So, in 1940, Temple Press at the request of the government brought out War Planes – A Card Game For Aircraft Spotters. The pack contained sixty-seven cards illustrating five different views of thirteen RAF and Luftwaffe aircraft, plus two flag ‘key cards’. The British planes were the Defiant, Spitfire, Hurricane, Blenheim, Wellington, Whitley and the Hampden, and the German ones were the Messerschmitt 109, Messerschmitt 110, Heinkel 111, Heinkel 113, Dornier 215 and the Junkers 88. Each aircraft was shown drawn in silhouette from the front, side, above and below, the fifth view being a photograph. Also included was a range of technical information including engine size, maximum speed and key distinguishing features. An interesting quirk of the game was that Temple Press realised that the cards would have much more appeal if they could also be used as a conventional set of playing cards. So, while one set had no markings the rest could be used as a conventional fifty-two card pack with four suits composed of spades, hearts, diamonds and clubs.

Although the government and Temple Press did not know it at the time, the pack of cards played straight into the hands of Joseph Goebbels, Hitler’s propaganda chief. One card in the pack, the Heinkel He 113, was a fictitious German fighter invented by him for propaganda purposes to fool Britain into believing that Germany had a new superior aircraft.

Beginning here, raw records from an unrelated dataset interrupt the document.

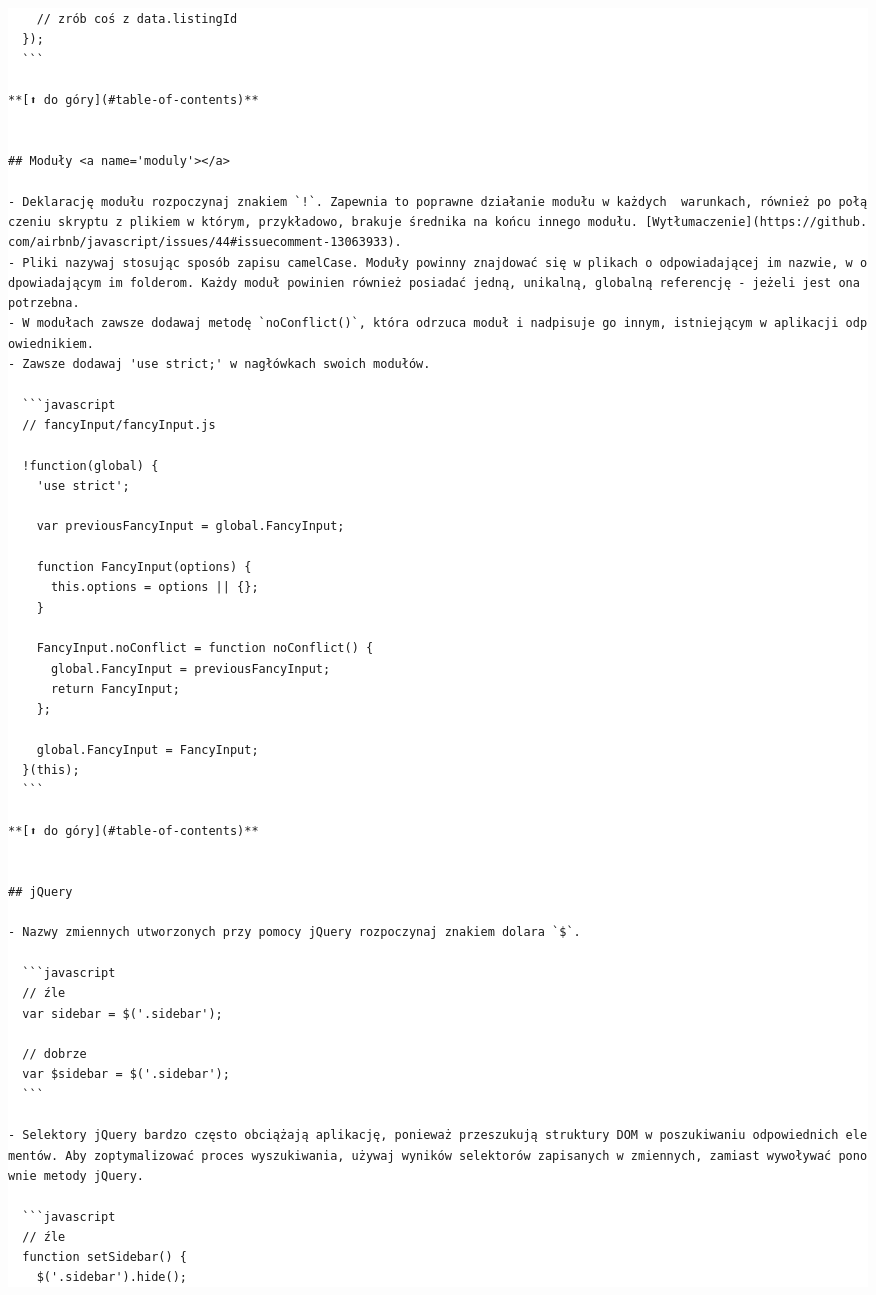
   ```
      // zrób coś z data.listingId
    });
    ```

  **[⬆ do góry](#table-of-contents)**


## Moduły <a name='moduly'></a>

  - Deklarację modułu rozpoczynaj znakiem `!`. Zapewnia to poprawne działanie modułu w każdych  warunkach, również po połączeniu skryptu z plikiem w którym, przykładowo, brakuje średnika na końcu innego modułu. [Wytłumaczenie](https://github.com/airbnb/javascript/issues/44#issuecomment-13063933).
  - Pliki nazywaj stosując sposób zapisu camelCase. Moduły powinny znajdować się w plikach o odpowiadającej im nazwie, w odpowiadającym im folderom. Każdy moduł powinien również posiadać jedną, unikalną, globalną referencję - jeżeli jest ona potrzebna.
  - W modułach zawsze dodawaj metodę `noConflict()`, która odrzuca moduł i nadpisuje go innym, istniejącym w aplikacji odpowiednikiem. 
  - Zawsze dodawaj 'use strict;' w nagłówkach swoich modułów.

    ```javascript
    // fancyInput/fancyInput.js

    !function(global) {
      'use strict';

      var previousFancyInput = global.FancyInput;

      function FancyInput(options) {
        this.options = options || {};
      }

      FancyInput.noConflict = function noConflict() {
        global.FancyInput = previousFancyInput;
        return FancyInput;
      };

      global.FancyInput = FancyInput;
    }(this);
    ```

**[⬆ do góry](#table-of-contents)**


## jQuery

  - Nazwy zmiennych utworzonych przy pomocy jQuery rozpoczynaj znakiem dolara `$`.

    ```javascript
    // źle
    var sidebar = $('.sidebar');

    // dobrze
    var $sidebar = $('.sidebar');
    ```

  - Selektory jQuery bardzo często obciążają aplikację, ponieważ przeszukują struktury DOM w poszukiwaniu odpowiednich elementów. Aby zoptymalizować proces wyszukiwania, używaj wyników selektorów zapisanych w zmiennych, zamiast wywoływać ponownie metody jQuery.

    ```javascript
    // źle
    function setSidebar() {
      $('.sidebar').hide();
  ```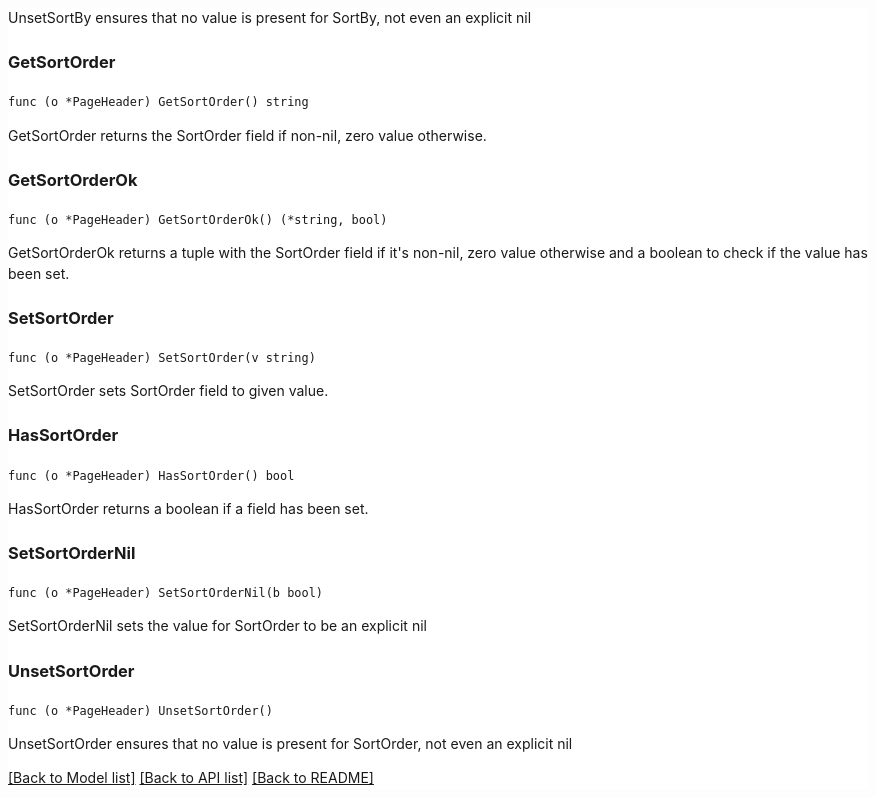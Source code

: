 UnsetSortBy ensures that no value is present for SortBy, not even an explicit nil
### GetSortOrder

`func (o *PageHeader) GetSortOrder() string`

GetSortOrder returns the SortOrder field if non-nil, zero value otherwise.

### GetSortOrderOk

`func (o *PageHeader) GetSortOrderOk() (*string, bool)`

GetSortOrderOk returns a tuple with the SortOrder field if it's non-nil, zero value otherwise
and a boolean to check if the value has been set.

### SetSortOrder

`func (o *PageHeader) SetSortOrder(v string)`

SetSortOrder sets SortOrder field to given value.

### HasSortOrder

`func (o *PageHeader) HasSortOrder() bool`

HasSortOrder returns a boolean if a field has been set.

### SetSortOrderNil

`func (o *PageHeader) SetSortOrderNil(b bool)`

 SetSortOrderNil sets the value for SortOrder to be an explicit nil

### UnsetSortOrder
`func (o *PageHeader) UnsetSortOrder()`

UnsetSortOrder ensures that no value is present for SortOrder, not even an explicit nil

[[Back to Model list]](../README.md#documentation-for-models) [[Back to API list]](../README.md#documentation-for-api-endpoints) [[Back to README]](../README.md)


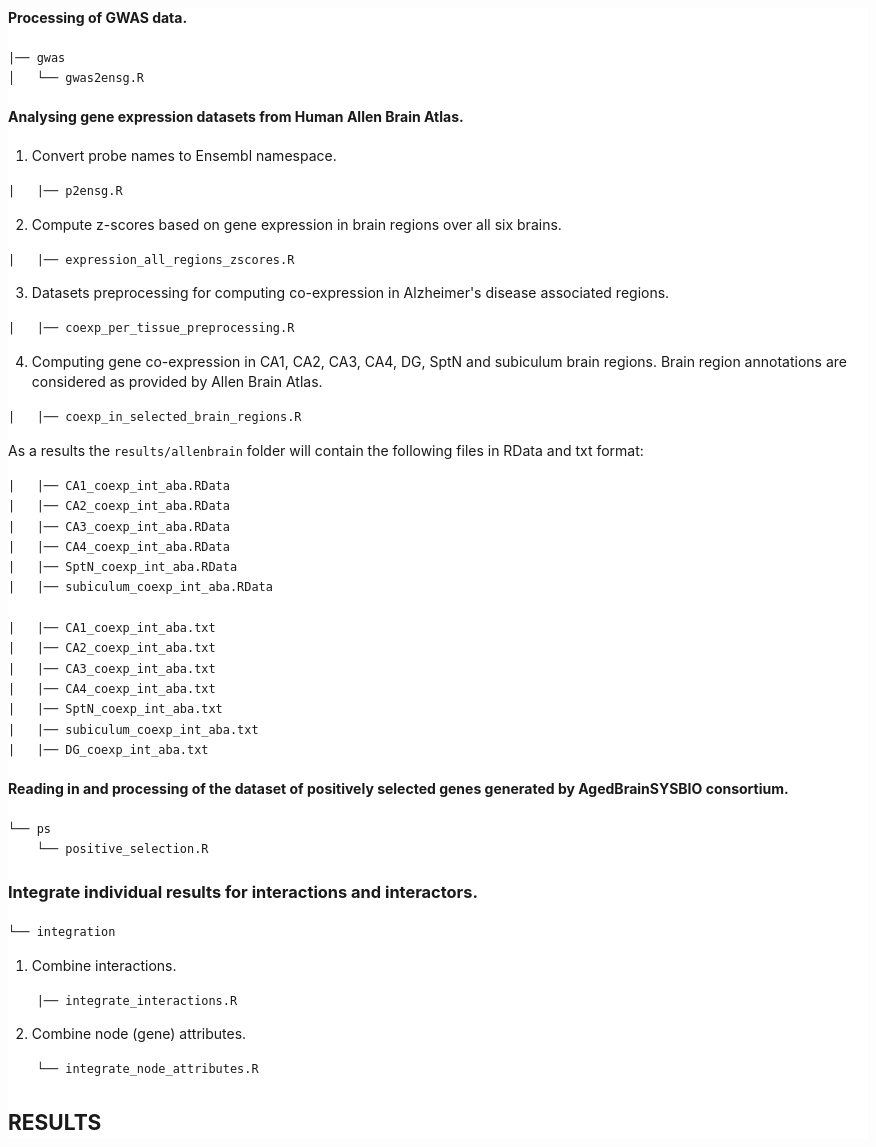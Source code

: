 #### Processing of GWAS data.   
```
|── gwas  
│   └── gwas2ensg.R      
```
#### Analysing gene expression datasets from Human Allen Brain Atlas. 

1. Convert probe names to Ensembl namespace.   
```
|   |── p2ensg.R  
```
2. Compute z-scores based on gene expression in brain regions over all six brains.
```
|   |── expression_all_regions_zscores.R
```
3.  Datasets preprocessing for computing co-expression in Alzheimer's disease associated regions.
```
|   |── coexp_per_tissue_preprocessing.R
```
4. Computing gene co-expression in CA1, CA2, CA3, CA4, DG, SptN and subiculum brain regions.
Brain region annotations are considered as provided by Allen Brain Atlas.
```
|   |── coexp_in_selected_brain_regions.R
```
As a results the `results/allenbrain` folder will contain the following files in RData and txt format:
```
|   |── CA1_coexp_int_aba.RData
|   |── CA2_coexp_int_aba.RData
|   |── CA3_coexp_int_aba.RData
|   |── CA4_coexp_int_aba.RData
|   |── SptN_coexp_int_aba.RData
|   |── subiculum_coexp_int_aba.RData

|   |── CA1_coexp_int_aba.txt
|   |── CA2_coexp_int_aba.txt
|   |── CA3_coexp_int_aba.txt
|   |── CA4_coexp_int_aba.txt
|   |── SptN_coexp_int_aba.txt
|   |── subiculum_coexp_int_aba.txt
|   |── DG_coexp_int_aba.txt
```

#### Reading in and processing of the dataset of positively selected genes generated by AgedBrainSYSBIO consortium.
```
└── ps  
    └── positive_selection.R     
```
### Integrate individual results for interactions and interactors.
```
└── integration  
```
1. Combine interactions.
```
    |── integrate_interactions.R  
```
2. Combine node (gene) attributes.
```
    └── integrate_node_attributes.R  
```
## RESULTS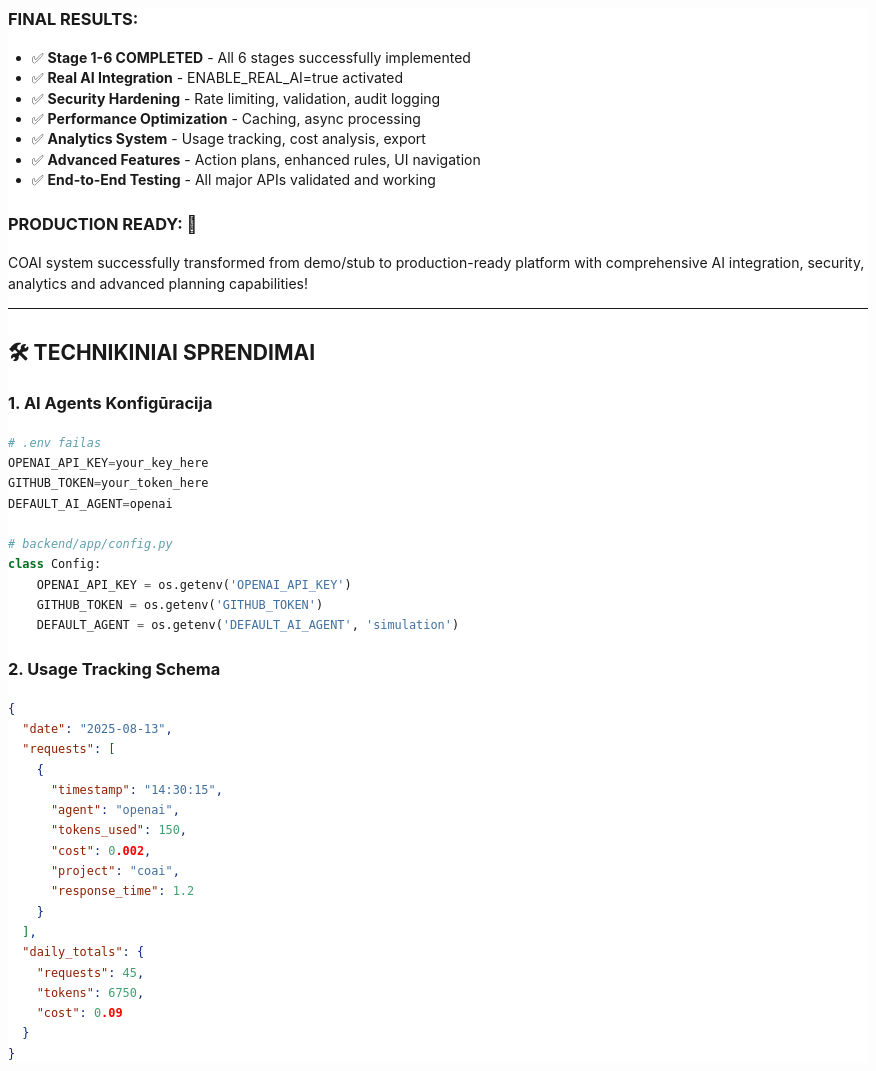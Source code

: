 ### **FINAL RESULTS:**
- ✅ **Stage 1-6 COMPLETED** - All 6 stages successfully implemented
- ✅ **Real AI Integration** - ENABLE_REAL_AI=true activated
- ✅ **Security Hardening** - Rate limiting, validation, audit logging
- ✅ **Performance Optimization** - Caching, async processing 
- ✅ **Analytics System** - Usage tracking, cost analysis, export
- ✅ **Advanced Features** - Action plans, enhanced rules, UI navigation
- ✅ **End-to-End Testing** - All major APIs validated and working

### **PRODUCTION READY:** 🚀
COAI system successfully transformed from demo/stub to production-ready platform with comprehensive AI integration, security, analytics and advanced planning capabilities!

---

## 🛠️ **TECHNIKINIAI SPRENDIMAI**

### **1. AI Agents Konfigūracija**
```python
# .env failas
OPENAI_API_KEY=your_key_here
GITHUB_TOKEN=your_token_here
DEFAULT_AI_AGENT=openai

# backend/app/config.py
class Config:
    OPENAI_API_KEY = os.getenv('OPENAI_API_KEY')
    GITHUB_TOKEN = os.getenv('GITHUB_TOKEN')
    DEFAULT_AGENT = os.getenv('DEFAULT_AI_AGENT', 'simulation')
```

### **2. Usage Tracking Schema**
```json
{
  "date": "2025-08-13",
  "requests": [
    {
      "timestamp": "14:30:15",
      "agent": "openai",
      "tokens_used": 150,
      "cost": 0.002,
      "project": "coai",
      "response_time": 1.2
    }
  ],
  "daily_totals": {
    "requests": 45,
    "tokens": 6750,
    "cost": 0.09
  }
}
```
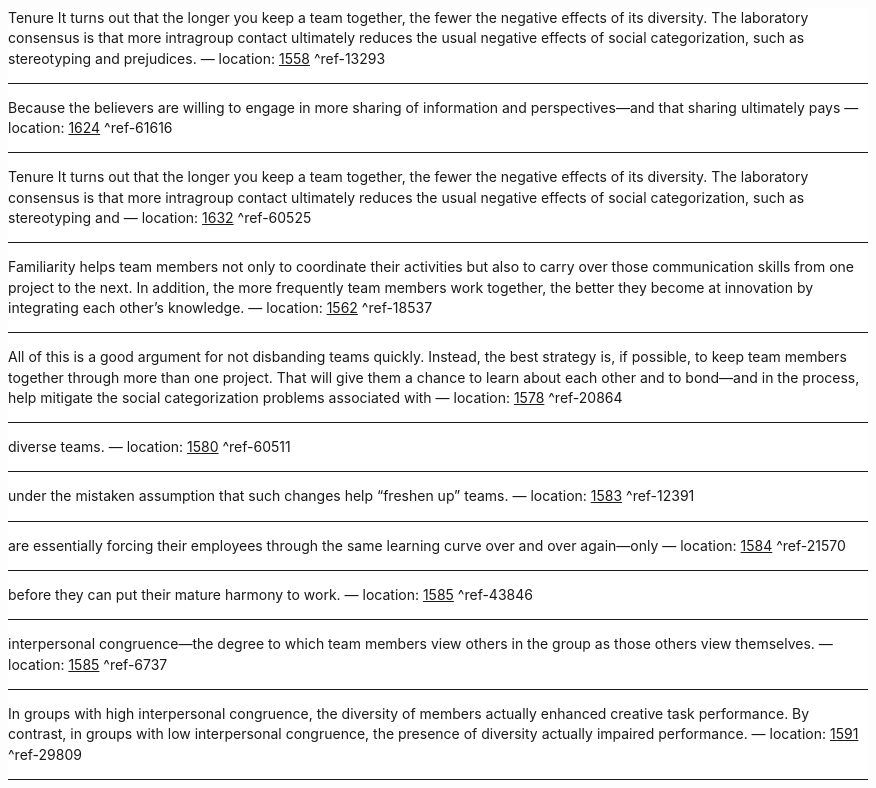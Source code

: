 Tenure It turns out that the longer you keep a team together, the fewer the negative effects of its diversity. The laboratory consensus is that more intragroup contact ultimately reduces the usual negative effects of social categorization, such as stereotyping and prejudices. — location: [1558](kindle://book?action=open&asin=B00OG8AXKO&location=1558) ^ref-13293

---
Because the believers are willing to engage in more sharing of information and perspectives—and that sharing ultimately pays — location: [1624](kindle://book?action=open&asin=B00OG8AXKO&location=1624) ^ref-61616

---
Tenure It turns out that the longer you keep a team together, the fewer the negative effects of its diversity. The laboratory consensus is that more intragroup contact ultimately reduces the usual negative effects of social categorization, such as stereotyping and — location: [1632](kindle://book?action=open&asin=B00OG8AXKO&location=1632) ^ref-60525

---
Familiarity helps team members not only to coordinate their activities but also to carry over those communication skills from one project to the next. In addition, the more frequently team members work together, the better they become at innovation by integrating each other’s knowledge. — location: [1562](kindle://book?action=open&asin=B00OG8AXKO&location=1562) ^ref-18537

---
All of this is a good argument for not disbanding teams quickly. Instead, the best strategy is, if possible, to keep team members together through more than one project. That will give them a chance to learn about each other and to bond—and in the process, help mitigate the social categorization problems associated with — location: [1578](kindle://book?action=open&asin=B00OG8AXKO&location=1578) ^ref-20864

---
diverse teams. — location: [1580](kindle://book?action=open&asin=B00OG8AXKO&location=1580) ^ref-60511

---
under the mistaken assumption that such changes help “freshen up” teams. — location: [1583](kindle://book?action=open&asin=B00OG8AXKO&location=1583) ^ref-12391

---
are essentially forcing their employees through the same learning curve over and over again—only — location: [1584](kindle://book?action=open&asin=B00OG8AXKO&location=1584) ^ref-21570

---
before they can put their mature harmony to work. — location: [1585](kindle://book?action=open&asin=B00OG8AXKO&location=1585) ^ref-43846

---
interpersonal congruence—the degree to which team members view others in the group as those others view themselves. — location: [1585](kindle://book?action=open&asin=B00OG8AXKO&location=1585) ^ref-6737

---
In groups with high interpersonal congruence, the diversity of members actually enhanced creative task performance. By contrast, in groups with low interpersonal congruence, the presence of diversity actually impaired performance. — location: [1591](kindle://book?action=open&asin=B00OG8AXKO&location=1591) ^ref-29809

---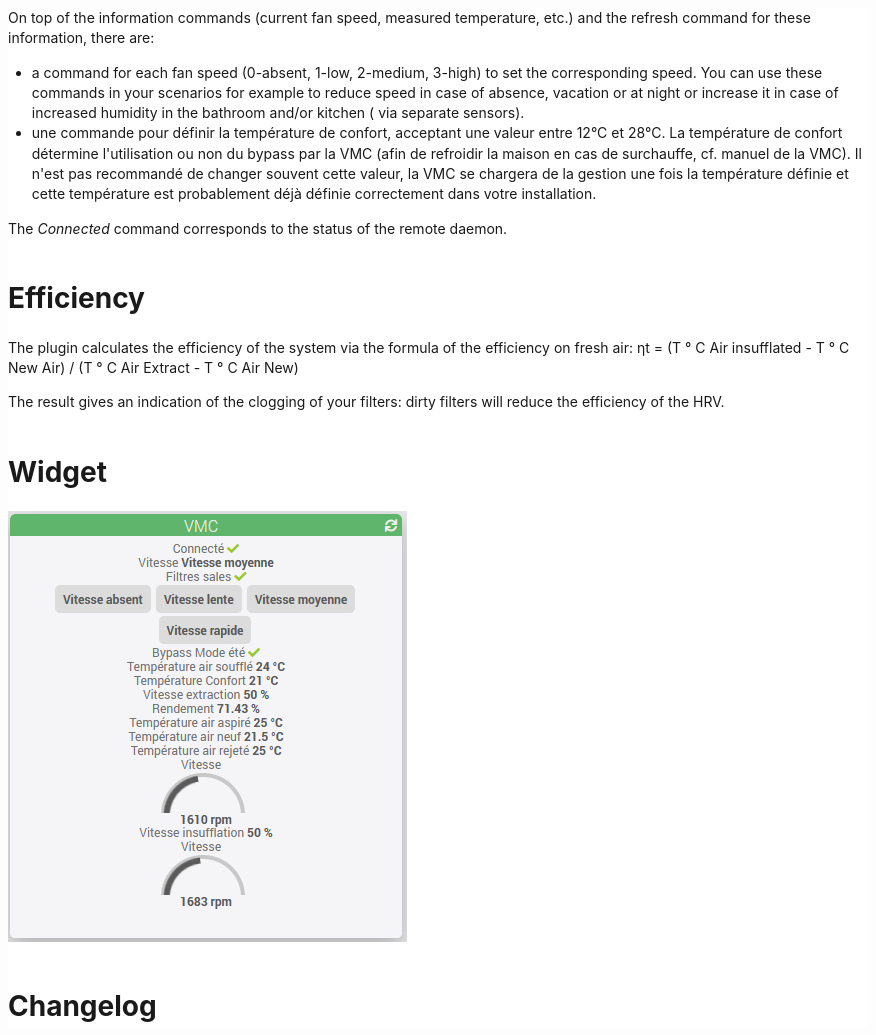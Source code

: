 On top of the information commands (current fan speed, measured temperature, etc.) and the refresh command for these information, there are:

- a command for each fan speed (0-absent, 1-low, 2-medium, 3-high) to set the corresponding speed.
You can use these commands in your scenarios for example to reduce speed in case of absence, vacation or at night or increase it in case of increased humidity in the bathroom and/or kitchen ( via separate sensors).
- une commande pour définir la température de confort, acceptant une valeur entre 12°C et 28°C. La température de confort détermine l'utilisation ou non du bypass par la VMC (afin de refroidir la maison en cas de surchauffe, cf. manuel de la VMC). Il n'est pas recommandé de changer souvent cette valeur, la VMC se chargera de la gestion une fois la température définie et cette température est probablement déjà définie correctement dans votre installation.

The *Connected* command corresponds to the status of the remote daemon.

# Efficiency

The plugin calculates the efficiency of the system via the formula of the efficiency on fresh air: ηt = (T ° C Air insufflated - T ° C New Air) / (T ° C Air Extract - T ° C Air New)

The result gives an indication of the clogging of your filters: dirty filters will reduce the efficiency of the HRV.

# Widget

![Example](../images/widget.png "Example")

# Changelog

To reinforce the ruse Goebbels had formally announced that a new fighter had entered service with the Luftwaffe. The deception involved taking pictures of a rejected prototype plane, the Heinkel He 100 D-1s, at different airbases around Germany, each one sporting a livery connected to a fictional fighter group. Goebbels then published the pictures in the press stating the aircraft was a new design called the Heinkel 113 with a top speed greater than the Spitfire’s. The aircraft even appeared in a series of ‘action shots’ in combat over Denmark and Norway in Der Adler, the Luftwaffe magazine.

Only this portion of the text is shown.